Temporal video alignment aims to synchronize the key events like object interactions or action phase transitions in two videos. Such methods could benefit various video editing, processing, and understanding tasks. However, existing approaches operate under the restrictive assumption that a suitable video pair for alignment is given, significantly limiting their broader applicability. To address this, we re-pose temporal alignment as a search problem and introduce the task of Alignable Video Retrieval (AVR). Given a query video, our approach can identify well-alignable videos from a large collection of clips and temporally synchronize them to the query. To achieve this, we make three key contributions: 1) we introduce DRAQ, a video alignability indicator to identify and re-rank the best alignable video from a set of candidates; 2) we propose an effective and generalizable frame-level video feature design to improve the alignment performance of several off-the-shelf feature representations, and 3) we propose a novel benchmark and evaluation protocol for AVR using cycle-consistency metrics. Our experiments on 3 datasets, including large-scale Kinetics700, demonstrate the effectiveness of our approach in identifying alignable video pairs from diverse datasets. Project Page: https://daveishan.github.io/avr-webpage/.
Paper Structure (16 sections, 7 equations, 5 figures, 5 tables)

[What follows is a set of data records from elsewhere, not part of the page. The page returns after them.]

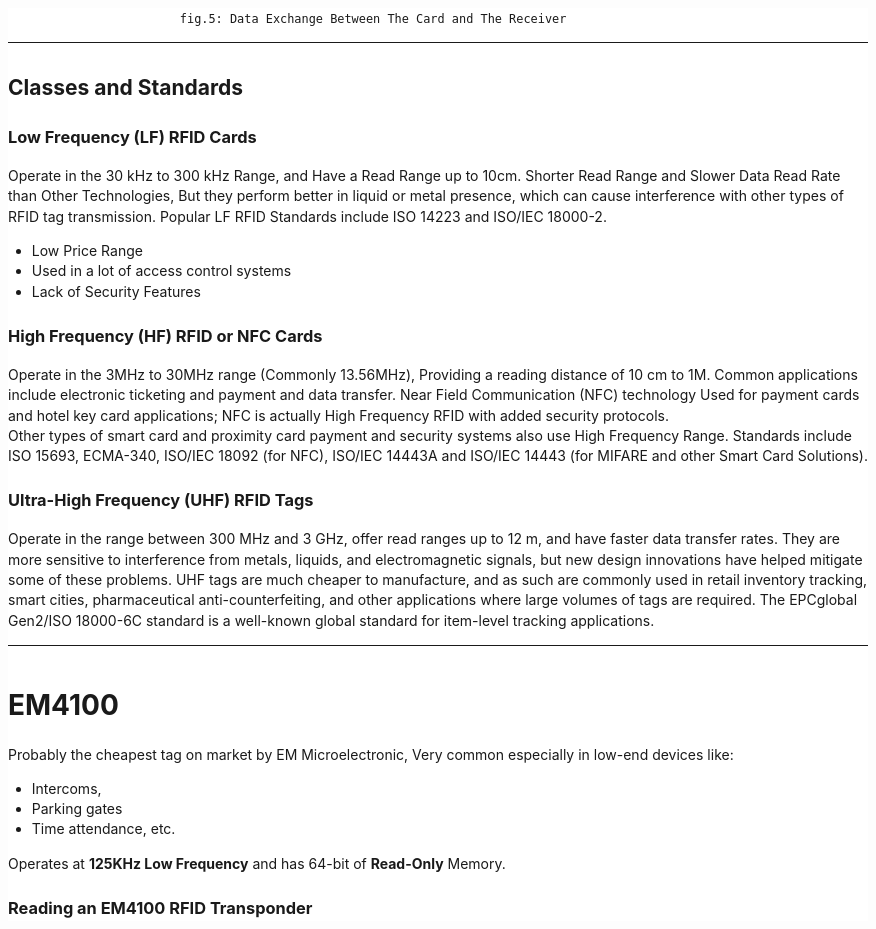                             fig.5: Data Exchange Between The Card and The Receiver

---

## Classes and Standards

### Low Frequency (LF) RFID Cards

Operate in the 30 kHz to 300 kHz Range, and Have a Read Range up to 10cm. Shorter Read Range and Slower Data Read Rate than Other Technologies, But they perform better in liquid or metal presence, which can cause interference with other types of RFID tag transmission. 
Popular LF RFID Standards include ISO 14223 and ISO/IEC 18000-2. 

- Low Price Range
- Used in a lot of access control systems
- Lack of Security Features

### High Frequency (HF) RFID or NFC Cards

Operate in the 3MHz to 30MHz range (Commonly 13.56MHz), Providing a reading distance of 
10 cm to 1M. Common applications include electronic ticketing and payment and data transfer. 
Near Field Communication (NFC) technology Used for payment cards and hotel key card applications; NFC is actually High Frequency RFID with added security protocols.  
Other types of smart card and proximity card payment and security systems also use High Frequency Range. 
Standards include ISO 15693, ECMA-340, ISO/IEC 18092 (for NFC), ISO/IEC 14443A and 
ISO/IEC 14443 (for MIFARE and other Smart Card Solutions).

### Ultra-High Frequency (UHF) RFID Tags

Operate in the range between 300 MHz and 3 GHz, offer read ranges up to 12 m, and have faster data transfer rates. They are more sensitive to interference from metals, liquids, and electromagnetic signals, but new design innovations have helped mitigate some of these problems.
UHF tags are much cheaper to manufacture, and as such are commonly used in retail inventory tracking, smart cities, pharmaceutical anti-counterfeiting, and other applications where large volumes of tags are required. The EPCglobal Gen2/ISO 18000-6C standard is a well-known global standard for item-level tracking applications.

---

# EM4100

Probably the cheapest tag on market by EM Microelectronic, Very common especially in low-end devices like:

- Intercoms,
- Parking gates
- Time attendance, etc.

Operates at **125KHz Low Frequency** and has 64-bit of **Read-Only** Memory.  

### **Reading an EM4100 RFID Transponder**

This paper contains 16 sections, 7 equations, 5 figures, 5 tables.

Figures (5)

  • Figure 1: Alignable Video Retrieval. While some actions, like "baseball swing" (left), permit temporal alignment in virtually all cases due to their fixed sequence of action phases, general videos from other action classes, like "cutting pineapple" (right), exhibit much more variability. Knowledge of the action category alone is insufficient to identify alignable pairs for these cases, and a deeper temporal understanding of the videos is required to identify alignable videos. We propose DRAQ, an alignability score that can reliably identify the alignable video pair (red) among the set of candidates.
  • Figure 2: Model Overview. We introduce a model for Aligned Video Retrieval (AVR): Given an input query video clip, our model aims to find and temporally align the best matching video among a large collection of videos. Our approach has three stages: 1) candidate retrieval from a large-scale database, 2) re-ranking of the top candidates to identify the most alignable clip using our procedure DRAQ, and 3) alignment of query and top match using DTW on our contextualized frame-level features.
  • Figure 3: AVR evaluation via Cycle-Consistency. We illustrate the use of consistency errors to measure aligned video retrieval performance. A query video (bottom left), along with phase labels (colored regions) and frame indices (below the video), is warped to the top retrieval video (top). The aligned labels and frame indices are then warped back to the query again to complete the cycle. We then report the Frame Position Error (FPE) and the Cycle Phase Error (CPE) when the query contains phase information.
  • Figure 4: Qualitative Examples of Aligned Video Retrieval on Kinetics700. The top frame sequence in each row shows the query video (from the validation split), and the bottom sequence shows the aligned retrieval (from the training split) with the lowest DRAQ score among the retrieved candidates. We show results for video pairs with DRAQ$<0.6$, which generally suggests meaningful alignment (zoom in for detail).
  • Figure 5: DRAQ for Identifying Alignable Videos. We show a plot of the Aligned Phase Agreement (APA) for video pairs with alignment indicators below a given threshold on PennAction. The x-axis corresponds to the percentiles of the respective indicator. We compare DRAQ to the optimal DTW cost and Kendell Tau.